Vivemos uma era em que a publicidade está em todos os lugares.
Ela aparece nos anúncios patrocinados, nos influenciadores, nos conteúdos produzidos por marcas, nos vídeos curtos, nos podcasts, nos filtros interativos, nos marketplaces e até mesmo em conteúdos que, muitas vezes, se apresentam como simples recomendações pessoais.
Não há nada de errado com a publicidade.
O problema surge quando a fronteira entre conteúdo e propaganda se torna nebulosa.
Como profissional da comunicação, acredito que chegou o momento de ampliarmos a discussão sobre a utilização mais clara e objetiva da identificação de conteúdos comerciais nas redes sociais e nos ambientes digitais.
Durante décadas, jornais e revistas utilizaram a expressão “Informe Publicitário” para diferenciar conteúdo editorial de conteúdo patrocinado. O conceito era simples: respeitar a inteligência do leitor e garantir transparência sobre a origem da mensagem.
No ambiente digital, embora existam mecanismos como “Parceria Paga”, “Publicidade” ou hashtags específicas, ainda observamos um ecossistemaonde muitas mensagens comerciais se misturam à narrativa pessoal, ao entretenimento e à informação.
A questão central não é jurídica.
É uma questão de confiança.
Uma marca que comunica de forma transparente demonstra respeito pelo consumidor.
Um influenciador que identifica claramente uma parceria fortalece sua credibilidade.
Uma plataforma que estimula a clareza contribui para um ambiente digitalmais saudável.
Curiosamente, parte do mercado ainda teme que a identificação explícita da publicidade reduza engajamento ou conversão.
Mas talvez devêssemos fazer uma pergunta diferente: Se uma mensagem perde força quando o público sabe que ela é publicidade, será que o problema está na transparência ou na qualidade da própria mensagem?

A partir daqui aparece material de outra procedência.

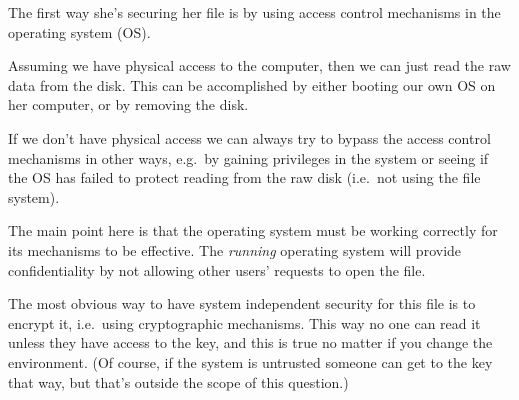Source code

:   \begin{solution}
    The first way she's securing her file is by using access control mechanisms 
    in the operating system (OS).

    Assuming we have physical access to the computer, then we can just read the 
    raw data from the disk.
    This can be accomplished by either booting our own OS on her computer, or 
    by removing the disk.

    If we don't have physical access we can always try to bypass the access 
    control mechanisms in other ways, e.g.\ by gaining privileges in the system 
    or seeing if the OS has failed to protect reading from the raw disk (i.e.\ 
    not using the file system).

    The main point here is that the operating system must be working correctly 
    for its mechanisms to be effective.
    The \emph{running} operating system will provide confidentiality by not 
    allowing other users' requests to open the file.

    The most obvious way to have system independent security for this file is 
    to encrypt it, i.e.~using cryptographic mechanisms.
    This way no one can read it unless they have access to the key, and this is 
    true no matter if you change the environment.
    (Of course, if the system is untrusted someone can get to the key that way, 
    but that's outside the scope of this question.)
  \end{solution}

A verdadeira comunicação não depende da confusão entre opinião e propaganda.
Ela depende de relevância.
Depende de valor.
Depende de confiança.
Em um mundo onde a atenção é cada vez mais disputada, a credibilidade se tornou um dos ativos mais valiosos de qualquer marca.
E credibilidade não nasce da omissão.
Nasce da clareza.
Talvez seja hora de evoluirmos a discussão e considerarmos uma identificação mais evidente para conteúdos comerciais em formatos como anúncios patrocinados, influenciadores, branded content, UGC profissional, social commerce, conteúdo nativo e experiências patrocinadas.
Não para limitar a publicidade.
Mas para fortalecê-la.
Porque transparência não é inimiga da comunicação.
Transparência é a base da confiança.
E confiança continua sendo a moeda mais valiosa do mercado.